Line filter on the word "생각한다": copy each matching line from the entries.
★ ★ ★
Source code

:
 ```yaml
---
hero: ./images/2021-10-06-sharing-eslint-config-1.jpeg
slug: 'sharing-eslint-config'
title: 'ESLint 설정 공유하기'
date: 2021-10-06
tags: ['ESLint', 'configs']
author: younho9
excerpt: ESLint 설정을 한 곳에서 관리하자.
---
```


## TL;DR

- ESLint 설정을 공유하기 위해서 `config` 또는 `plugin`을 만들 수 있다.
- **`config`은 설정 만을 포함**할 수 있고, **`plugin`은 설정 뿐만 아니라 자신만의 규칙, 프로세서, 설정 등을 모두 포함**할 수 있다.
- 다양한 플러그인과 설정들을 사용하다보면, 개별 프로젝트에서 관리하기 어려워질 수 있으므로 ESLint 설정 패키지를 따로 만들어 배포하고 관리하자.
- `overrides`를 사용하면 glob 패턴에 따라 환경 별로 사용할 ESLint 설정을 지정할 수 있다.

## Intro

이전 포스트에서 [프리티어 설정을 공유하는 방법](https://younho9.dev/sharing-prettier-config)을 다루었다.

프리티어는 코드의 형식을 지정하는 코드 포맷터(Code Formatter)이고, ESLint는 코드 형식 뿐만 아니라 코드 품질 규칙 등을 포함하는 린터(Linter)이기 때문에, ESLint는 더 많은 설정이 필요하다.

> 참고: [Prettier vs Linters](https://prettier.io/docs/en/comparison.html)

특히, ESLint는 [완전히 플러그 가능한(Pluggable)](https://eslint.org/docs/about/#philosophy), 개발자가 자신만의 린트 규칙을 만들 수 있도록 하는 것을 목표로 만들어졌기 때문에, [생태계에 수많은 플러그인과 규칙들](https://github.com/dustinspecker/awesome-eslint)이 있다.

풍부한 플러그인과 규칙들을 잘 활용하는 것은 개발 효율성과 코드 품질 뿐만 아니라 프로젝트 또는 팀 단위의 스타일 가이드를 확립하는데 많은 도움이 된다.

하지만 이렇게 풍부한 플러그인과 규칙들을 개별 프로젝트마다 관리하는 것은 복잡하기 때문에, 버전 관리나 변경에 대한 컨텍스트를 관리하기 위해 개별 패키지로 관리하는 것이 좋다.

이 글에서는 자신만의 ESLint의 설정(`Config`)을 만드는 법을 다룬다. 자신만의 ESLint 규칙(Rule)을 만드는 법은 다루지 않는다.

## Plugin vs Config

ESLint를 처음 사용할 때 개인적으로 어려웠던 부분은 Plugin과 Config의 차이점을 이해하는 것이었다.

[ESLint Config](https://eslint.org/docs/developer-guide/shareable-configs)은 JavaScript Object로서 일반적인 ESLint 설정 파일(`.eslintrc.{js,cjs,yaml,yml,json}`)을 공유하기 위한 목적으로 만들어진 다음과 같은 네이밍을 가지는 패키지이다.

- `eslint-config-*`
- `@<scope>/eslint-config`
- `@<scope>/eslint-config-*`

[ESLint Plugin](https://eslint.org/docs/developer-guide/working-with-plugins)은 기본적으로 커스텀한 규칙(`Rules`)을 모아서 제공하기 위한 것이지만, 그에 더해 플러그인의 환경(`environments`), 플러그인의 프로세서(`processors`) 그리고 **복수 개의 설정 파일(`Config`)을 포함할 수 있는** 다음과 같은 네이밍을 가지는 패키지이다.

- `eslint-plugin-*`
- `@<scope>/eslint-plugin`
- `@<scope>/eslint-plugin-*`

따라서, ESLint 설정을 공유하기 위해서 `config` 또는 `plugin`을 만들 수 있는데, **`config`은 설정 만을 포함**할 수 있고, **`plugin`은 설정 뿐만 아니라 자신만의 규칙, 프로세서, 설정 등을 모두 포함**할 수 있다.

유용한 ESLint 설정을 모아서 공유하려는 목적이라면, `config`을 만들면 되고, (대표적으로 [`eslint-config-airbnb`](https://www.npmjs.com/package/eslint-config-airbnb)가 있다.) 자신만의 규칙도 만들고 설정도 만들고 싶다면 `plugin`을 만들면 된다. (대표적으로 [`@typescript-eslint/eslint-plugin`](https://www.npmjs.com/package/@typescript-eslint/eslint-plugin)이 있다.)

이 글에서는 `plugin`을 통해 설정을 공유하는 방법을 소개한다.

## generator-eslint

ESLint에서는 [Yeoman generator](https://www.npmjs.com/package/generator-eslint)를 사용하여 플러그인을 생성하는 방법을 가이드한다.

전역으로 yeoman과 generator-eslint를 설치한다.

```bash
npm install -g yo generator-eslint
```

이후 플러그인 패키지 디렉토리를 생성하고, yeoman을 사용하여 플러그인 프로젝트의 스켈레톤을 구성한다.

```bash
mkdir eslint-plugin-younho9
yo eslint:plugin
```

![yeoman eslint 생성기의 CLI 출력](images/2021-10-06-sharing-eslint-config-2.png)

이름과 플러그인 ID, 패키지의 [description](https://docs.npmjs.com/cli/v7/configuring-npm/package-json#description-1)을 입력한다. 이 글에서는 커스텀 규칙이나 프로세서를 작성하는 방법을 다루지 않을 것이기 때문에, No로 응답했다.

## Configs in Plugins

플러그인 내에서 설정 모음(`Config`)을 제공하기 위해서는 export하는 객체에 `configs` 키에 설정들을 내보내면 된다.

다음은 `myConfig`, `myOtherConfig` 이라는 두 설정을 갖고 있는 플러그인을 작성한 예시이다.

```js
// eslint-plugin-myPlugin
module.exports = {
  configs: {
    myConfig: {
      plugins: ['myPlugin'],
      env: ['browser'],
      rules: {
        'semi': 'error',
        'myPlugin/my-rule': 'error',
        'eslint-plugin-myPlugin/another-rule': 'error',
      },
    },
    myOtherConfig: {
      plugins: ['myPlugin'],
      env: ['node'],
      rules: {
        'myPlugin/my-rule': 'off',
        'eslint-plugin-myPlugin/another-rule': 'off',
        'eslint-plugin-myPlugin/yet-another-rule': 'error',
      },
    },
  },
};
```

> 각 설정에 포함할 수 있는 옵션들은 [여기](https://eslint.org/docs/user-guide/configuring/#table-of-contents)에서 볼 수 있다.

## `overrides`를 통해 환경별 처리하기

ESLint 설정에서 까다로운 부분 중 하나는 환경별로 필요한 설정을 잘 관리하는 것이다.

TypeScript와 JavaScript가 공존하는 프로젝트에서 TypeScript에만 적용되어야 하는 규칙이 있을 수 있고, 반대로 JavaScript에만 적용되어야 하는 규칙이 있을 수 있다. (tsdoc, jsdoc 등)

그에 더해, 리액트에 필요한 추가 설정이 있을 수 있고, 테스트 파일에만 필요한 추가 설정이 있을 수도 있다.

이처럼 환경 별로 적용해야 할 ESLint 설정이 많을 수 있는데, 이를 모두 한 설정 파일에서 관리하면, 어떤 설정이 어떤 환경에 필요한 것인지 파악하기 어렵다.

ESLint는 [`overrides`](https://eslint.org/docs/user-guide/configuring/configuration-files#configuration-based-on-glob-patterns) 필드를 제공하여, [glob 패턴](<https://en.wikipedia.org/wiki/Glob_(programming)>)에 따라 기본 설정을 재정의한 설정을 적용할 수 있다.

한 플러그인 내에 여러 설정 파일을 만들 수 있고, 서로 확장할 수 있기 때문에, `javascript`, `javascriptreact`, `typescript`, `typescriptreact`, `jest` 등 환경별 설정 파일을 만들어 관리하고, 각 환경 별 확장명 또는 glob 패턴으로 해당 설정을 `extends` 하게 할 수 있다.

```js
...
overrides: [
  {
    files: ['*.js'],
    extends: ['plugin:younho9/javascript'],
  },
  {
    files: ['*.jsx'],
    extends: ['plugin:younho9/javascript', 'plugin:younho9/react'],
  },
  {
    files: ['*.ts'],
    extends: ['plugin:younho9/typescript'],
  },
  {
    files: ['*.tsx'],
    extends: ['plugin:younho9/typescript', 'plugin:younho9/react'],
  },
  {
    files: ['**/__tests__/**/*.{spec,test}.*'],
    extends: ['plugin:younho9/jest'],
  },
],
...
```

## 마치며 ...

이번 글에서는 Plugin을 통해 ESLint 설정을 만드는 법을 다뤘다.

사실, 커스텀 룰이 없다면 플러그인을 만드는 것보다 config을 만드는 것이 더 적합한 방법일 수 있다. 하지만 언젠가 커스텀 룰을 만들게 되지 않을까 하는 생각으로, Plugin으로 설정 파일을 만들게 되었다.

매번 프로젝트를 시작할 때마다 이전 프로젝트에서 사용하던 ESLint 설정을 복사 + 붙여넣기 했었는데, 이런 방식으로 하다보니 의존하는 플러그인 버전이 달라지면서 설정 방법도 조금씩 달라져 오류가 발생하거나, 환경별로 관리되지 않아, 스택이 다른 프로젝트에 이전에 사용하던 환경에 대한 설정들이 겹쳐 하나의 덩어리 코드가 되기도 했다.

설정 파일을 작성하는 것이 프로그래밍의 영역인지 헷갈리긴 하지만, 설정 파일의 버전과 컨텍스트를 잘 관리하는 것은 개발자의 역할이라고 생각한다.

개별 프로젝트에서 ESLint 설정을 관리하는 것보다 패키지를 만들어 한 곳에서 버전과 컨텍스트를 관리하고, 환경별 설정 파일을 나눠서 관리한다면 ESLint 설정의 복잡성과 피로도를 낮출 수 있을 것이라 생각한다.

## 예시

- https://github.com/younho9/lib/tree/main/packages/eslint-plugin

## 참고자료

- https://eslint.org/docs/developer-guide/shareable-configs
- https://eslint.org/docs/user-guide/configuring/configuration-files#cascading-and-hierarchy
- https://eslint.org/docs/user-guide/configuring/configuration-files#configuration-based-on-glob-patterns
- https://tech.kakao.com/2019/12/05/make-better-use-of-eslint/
★ ★ ★
__Final answer__
설정 파일을 작성하는 것이 프로그래밍의 영역인지 헷갈리긴 하지만, 설정 파일의 버전과 컨텍스트를 잘 관리하는 것은 개발자의 역할이라고 생각한다.
개별 프로젝트에서 ESLint 설정을 관리하는 것보다 패키지를 만들어 한 곳에서 버전과 컨텍스트를 관리하고, 환경별 설정 파일을 나눠서 관리한다면 ESLint 설정의 복잡성과 피로도를 낮출 수 있을 것이라 생각한다.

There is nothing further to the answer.